Iterator / Iteratable confusion

Francis Girard francis.girard at free.fr
Sun Feb 13 13:58:27 EST 2005


Hi,

I wrote simple dummy examples to teach to myself iterators and generators.

I think that the iteration protocol brings a very neat confusion between the 
iterator and what it iterates upon (i.e. the iteratable). This is outlined in 
"example 3" in my dummy examples.

What are your feelings about it ? 

Regards

Francis Girard

==== BEGINNING OF EXAMPLES ====

from itertools import tee, imap, izip, islice
import sys
import traceback

sEx1Doc = \
"""
================================================================================
Example 1:
================================================================================

An ""iteratable"" class is a class supporting the __iter__ method which should
return an ""iterator"" instance, that is, an instance of a class supporting
the "next" method. 

An iteratable, strictly speaking, doesn't have to support the "next" method 
and 
an "iterator" doesn't have to support the "__iter__" method (but this breaks 
the
iteration protocol as we will later see).

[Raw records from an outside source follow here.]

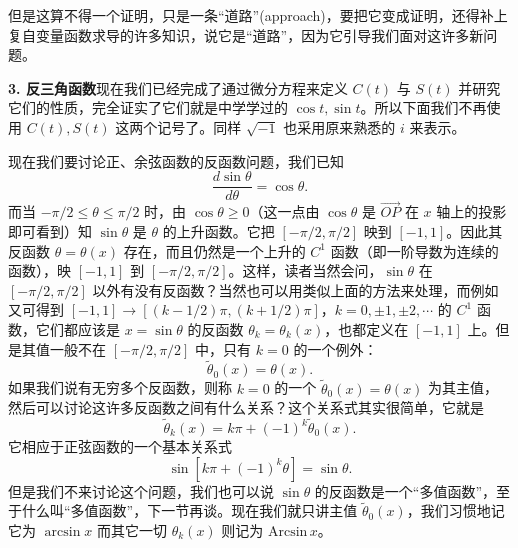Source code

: 但是这算不得一个证明，只是一条“道路”(approach)，要把它变成证明，还得补上复自变量函数求导的许多知识，说它是“道路”，因为它引导我们面对这许多新问题。

\textbf{3. 反三角函数}\quad 现在我们已经完成了通过微分方程来定义 $C(t)$ 与 $S(t)$ 并研究它们的性质，完全证实了它们就是中学学过的 $\cos t,\sin t$。所以下面我们不再使用 $C(t),S(t)$ 这两个记号了。同样 $\sqrt{-1}$ 也采用原来熟悉的 $i$ 来表示。

现在我们要讨论正、余弦函数的反函数问题，我们已知
\[
\frac{d\sin\theta}{d\theta}=\cos\theta. \tag{24}
\]
而当 $-\pi/2\le\theta\le\pi/2$ 时，由 $\cos\theta\ge0$（这一点由 $\cos\theta$ 是 $\overrightarrow{OP}$ 在 $x$ 轴上的投影即可看到）知 $\sin\theta$ 是 $\theta$ 的上升函数。它把 $[-\pi/2,\pi/2]$ 映到 $[-1,1]$。因此其反函数 $\theta=\theta(x)$ 存在，而且仍然是一个上升的 $C^1$ 函数（即一阶导数为连续的函数），映 $[-1,1]$ 到 $[-\pi/2,\pi/2]$。这样，读者当然会问，$\sin\theta$ 在 $[-\pi/2,\pi/2]$ 以外有没有反函数？当然也可以用类似上面的方法来处理，而例如又可得到 $[-1,1]\to[(k-1/2)\pi,(k+1/2)\pi]$，$k=0,\pm1,\pm2,\cdots$ 的 $C^1$ 函数，它们都应该是 $x=\sin\theta$ 的反函数 $\theta_k=\theta_k(x)$，也都定义在 $[-1,1]$ 上。但是其值一般不在 $[-\pi/2,\pi/2]$ 中，只有 $k=0$ 的一个例外：
\[
\widetilde\theta_0(x)=\theta(x).
\]
如果我们说有无穷多个反函数，则称 $k=0$ 的一个 $\widetilde\theta_0(x)=\theta(x)$ 为其主值，然后可以讨论这许多反函数之间有什么关系？这个关系式其实很简单，它就是
\[
\widetilde\theta_k(x)=k\pi+(-1)^k\widetilde\theta_0(x).
\]
它相应于正弦函数的一个基本关系式
\[
\sin[k\pi+(-1)^k\theta]=\sin\theta.
\]
但是我们不来讨论这个问题，我们也可以说 $\sin\theta$ 的反函数是一个“多值函数”，至于什么叫“多值函数”，下一节再谈。现在我们就只讲主值 $\widetilde\theta_0(x)$，我们习惯地记它为 $\arcsin x$ 而其它一切 $\theta_k(x)$ 则记为 $\mathrm{Arcsin}\,x$。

The ""for ... in ..."" construct now expect an iteratable instance in its 
second argument place. It first invoke its __iter__ method and then repeatedly
invoke the ""next"" method on the object returned by ""__iter__"" until the
""StopIteration"" exception is raised.

The designing goal is to cleanly separate a container class with the way we
iterate over its internal elements.
"""
class Ex1_IteratableContClass:
  def __init__(self):
    print "Ex1_IteratableContClass.__init__"
    self._vn = range(0,10)
    
  def elAt(self, nIdx):
    print "Ex1_IteratableContClass.elAt"
    return self._vn[nIdx]
    
  def __iter__(self):
    print "Ex1_IteratableContClass.__iter__"
    return Ex1_IteratorContClass(self)

class Ex1_IteratorContClass:
  def __init__(self, cont):
    print "Ex1_IteratorContClass.__init__"
    self._cont = cont
    self._nIdx = -1
    
  def next(self):
    print "Ex1_IteratorContClass.next"
    self._nIdx += 1
    try:
      return self._cont.elAt(self._nIdx)
    except IndexError:
      raise StopIteration

print
print sEx1Doc
print
for n in Ex1_IteratableContClass():
  print n,
  sys.stdout.flush()
  

sEx2Doc = \
"""
================================================================================
Example 2:
================================================================================

Let's say that we want to give two ways to iterate over the elements of our 
example container class. The default way is to iterate in direct order and we
want to add the possibility to iterate in reverse order. We simply add another
""iterator"" class. We do not want to modify the container class as, 
precisely,
the goal is to decouple the container from iteration.
"""
class Ex2_IteratableContClass:
  def __init__(self):
    print "Ex2_IteratableContClass.__init__"
    self._vn = range(0,10)
    
  def elAt(self, nIdx):
    print "Ex2_IteratableContClass.elAt"
    return self._vn[nIdx]
    
  def __iter__(self):
    print "Ex2_IteratableContClass.__iter__"
    return Ex1_IteratorContClass(self)

class Ex2_RevIteratorContClass:
  def __init__(self, cont):
    print "Ex2_RevIteratorContClass.__init__"
    self._cont = cont
    self._nIdx = 0
    
  def next(self):
    print "Ex2_RevIteratorContClass.next"
    self._nIdx -= 1
    try:
      return self._cont.elAt(self._nIdx)
    except IndexError:
      raise StopIteration

print
print sEx2Doc
print
print "Default iteration works as before"
print
for n in Ex2_IteratableContClass():
  print n,
  sys.stdout.flush()

print
print "But reverse iterator fails with an error : "
print

cont = Ex2_IteratableContClass()
try:
  for n in Ex2_RevIteratorContClass(cont):
    print n,
    sys.stdout.flush()
except:
  traceback.print_exc()

sEx3Doc = \
"""
================================================================================
Example 3.
================================================================================

The previous example fails with the "iteration over non sequence" error 
because
the "Ex2_RevIteratorContClass" iterator class doesn't support the __iter__
method. We therefore have to supply one, even at the price of only returning
""self"".

I think this is ugly because it baffles the distinction between iterators and
iteratables and we artificially have to add an ""__iter__"" method to the 
iterator itself, which should return ... well, an iterator, which it already 
is !

I presume that the rationale behind this is to keep the feature that the 
second
argument place of the ""for ... in ..."" should be filled by a container (i.e.
an iteratable), not an iterator.

Another way that Python might have done this without breaking existing code is 
to make the ""for ... in ..."" construct invoke the __iter__ method if it 
exists, otherwise, directly call the ""next"" method on the supplied object.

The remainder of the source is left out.